I have a batch of PDF files I have to split into multiple PDFs for each page. I've written a script that processes the PDFs, and works for individual files or a couple of files. But when processing multiple PDFs (total 6000 pages) it eventually runs out of memory, and prints "Warning: You did not close a PDF Document". I've gotten it to work by lowering the memory settings with MemoryUsageSetting.setupMixed(50_000_000)
, but if I set it to 200mb it always runs out. I'm convinced there is an internal COSDocument
that is opened by pdfbox that I can't close, and that's why I'm seeing the warning.

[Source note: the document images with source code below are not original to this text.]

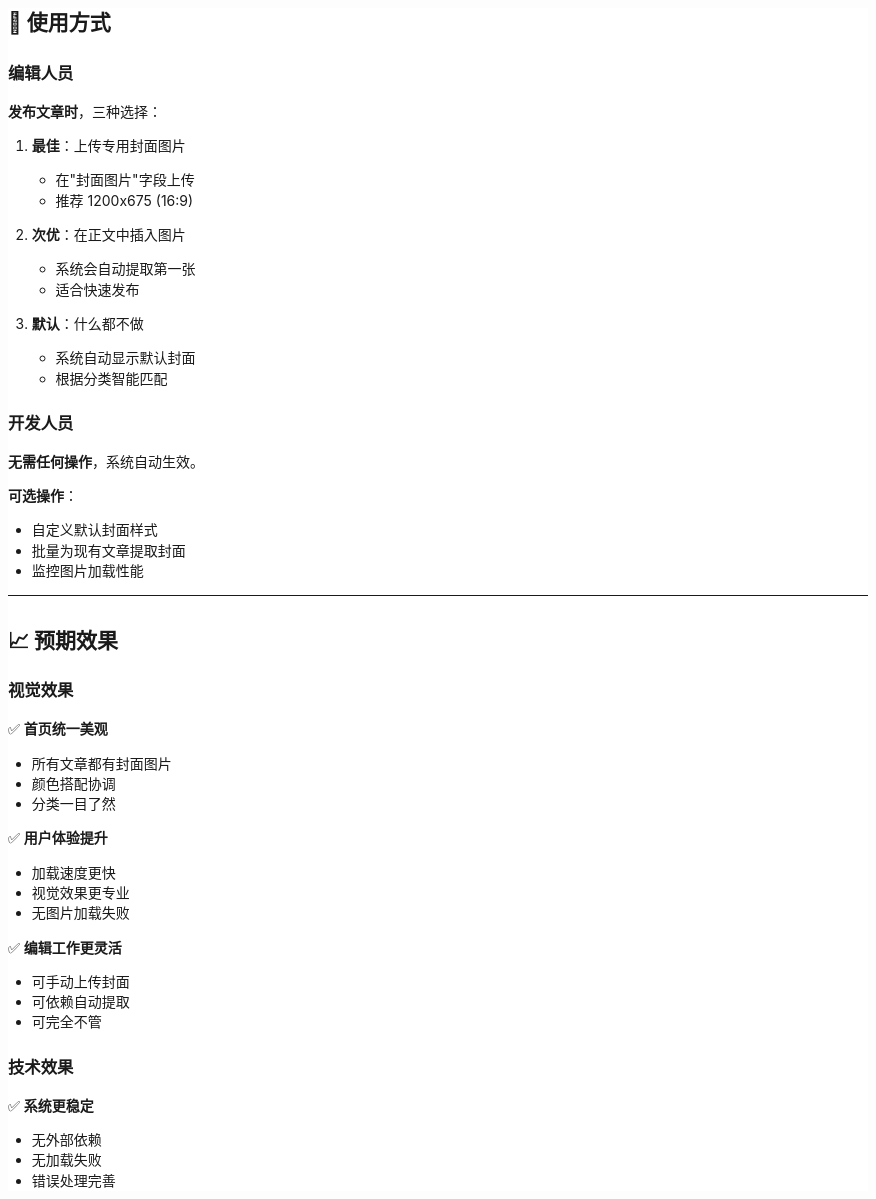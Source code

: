 ## 🚀 使用方式

### 编辑人员

**发布文章时**，三种选择：

1. **最佳**：上传专用封面图片
   - 在"封面图片"字段上传
   - 推荐 1200x675 (16:9)

2. **次优**：在正文中插入图片
   - 系统会自动提取第一张
   - 适合快速发布

3. **默认**：什么都不做
   - 系统自动显示默认封面
   - 根据分类智能匹配

### 开发人员

**无需任何操作**，系统自动生效。

**可选操作**：
- 自定义默认封面样式
- 批量为现有文章提取封面
- 监控图片加载性能

---

## 📈 预期效果

### 视觉效果

✅ **首页统一美观**
- 所有文章都有封面图片
- 颜色搭配协调
- 分类一目了然

✅ **用户体验提升**
- 加载速度更快
- 视觉效果更专业
- 无图片加载失败

✅ **编辑工作更灵活**
- 可手动上传封面
- 可依赖自动提取
- 可完全不管

### 技术效果

✅ **系统更稳定**
- 无外部依赖
- 无加载失败
- 错误处理完善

I know I'm closing all of the PDDocument
that I create. In fact I wrote some code to check each instance I have access to and none of those log statements show up. Here is my code:
int splitPdf( File pdfFile ) {
String filePrefix = prefix
if( !filePrefix ) filePrefix = pdfFile.name[0..<(pdfFile.name.lastIndexOf("."))]
logger.info("Splitting ${pdfFile.name} pages ${startAtPage} - ${endAtPage} every ${splitPagesEvery} pages")
PDDocument document = PDDocument.load( pdfFile, MemoryUsageSetting.setupTempFileOnly() )
try {
Splitter splitter = new Splitter()
splitter.setStartPage(startAtPage)
splitter.setEndPage(endAtPage)
splitter.setSplitAtPage(splitPagesEvery)
splitter.memoryUsageSetting = MemoryUsageSetting.setupMixed(50_000_000)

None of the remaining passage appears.